Отец бережно относился не только к людям. На фронте бездомный скот не редкость, и, если попадалась где по пути корова или коза, он просил пристроить: «Видел в лесочке, подберите». Сам он подружился с потерявшей хозяина собакой, которая прошла с ним весь фронт. А однажды кто-то в деревне, сожженной немцами, принес в его домик запуганную, голодную кошку: видно, знал, что генерал не выгонит ее. Катька, так назвали кошку (в честь «катюши»: кошка не боялась канонады в отличие от собаки, которая забивалась куда-нибудь в угол), привязалась к отцу, как собака, и даже умела служить, чем изумляла всех, кто ее видел. Она исчезла, когда наши войска перешли на немецкую территорию. Отец шутил: «Не захотела уходить с родной земли».
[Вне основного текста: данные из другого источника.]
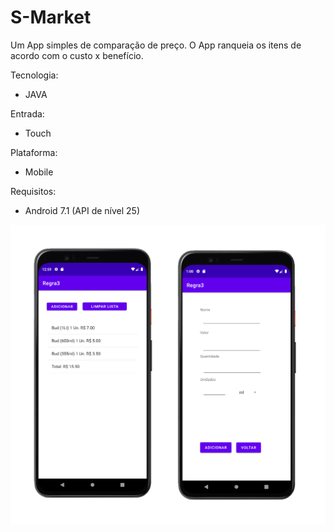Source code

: # S-Market
Um App simples de comparação de preço. O App ranqueia os itens de acordo com o custo x benefício.

Tecnologia:

 - JAVA

Entrada:

 - Touch

Plataforma:

 - Mobile

Requisitos:

 - Android 7.1 (API de nível 25)

![enter image description here](https://raw.githubusercontent.com/RenatoEstecio/S-Market/cd9db49ec0905651bfe0f1bb9dc09eaade9c1dbb/ss.png)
Мне вспоминается зима 1946 года в Ленинграде. Она была суровой, снежной. Солдаты часто по ночам расчищали город, но однажды кто-то из военных отказал городу в этой помощи, и рабочие со второй смены не могли добраться домой. Тогда решили позвонить отцу — депутату Ленсовета. Это был один из тех случаев, когда отец повысил голос. Случилось так, что на расчистку в эту ночь вышли не только солдаты гарнизона — вместе с ними работали рабочие после второй смены, стихийно повысыпали на улицу многие ленинградцы. А потом в очереди за хлебом мы слышали, как люди говорили, что ночью по городу ездил веселый генерал и вместе со всеми расчищал лопатой снег.
В этом была доля правды.
Обычно со словами «штабной работник» ассоциируется скучноватый, исполнительный человек. Но отец был очень общительным, веселым по натуре человеком. Во-первых, он любил спорт. Вплоть до 1937 года играл в футбол и был хорошим хавбеком. Отлично играл на бильярде, хотя немало доставил маме беспокойных минут: она долгое время ставила знак равенства между бильярдом и азартными играми. Отец научил всех нас кататься на коньках, и мы всей семьей зимой ходили на «ножах», а летом играли в волейбол. Во-вторых, он отлично танцевал и брал призы не только по стрельбе, но и в танцах. А плясал просто здорово! Особенно вальс-чечетку и русского. В особый азарт он входил, когда приходилось где-нибудь в части вступать в перепляс с кем-нибудь из солдат. Уважали его солдаты не только за то, что мог он попросту и сплясать с ними, и поесть за общим столом, и песню спеть (любил очень петь под гитару и сам играл на гитаре), а за то, что дело солдатское знал хорошо. Не только стрелял метко, но мог разобрать и собрать любое оружие, не уступив в скорости солдату. Когда служил в авиации, будучи начальником штаба бригады, не удовлетворился специальностью летнаба, а научился сам управлять самолетом. Водил он и автомашину — не как любитель, а как настоящий шофер. И шоферы побаивались ехать с ним на неисправной машине — «услышит» и безошибочно скажет, какая неисправность. Этому я на фронте сама была свидетельницей.
Петр Иванович Кокорев.
Отец был очень скромным человеком и прекрасным семьянином. Моей матери можно позавидовать: она прожила с ним короткую, но счастливую жизнь. Фронтовые друзья знали, что генерал вместе с партийным билетом носил в кармане несколько писем от нас и при каждом удобном случае перечитывал их вслух.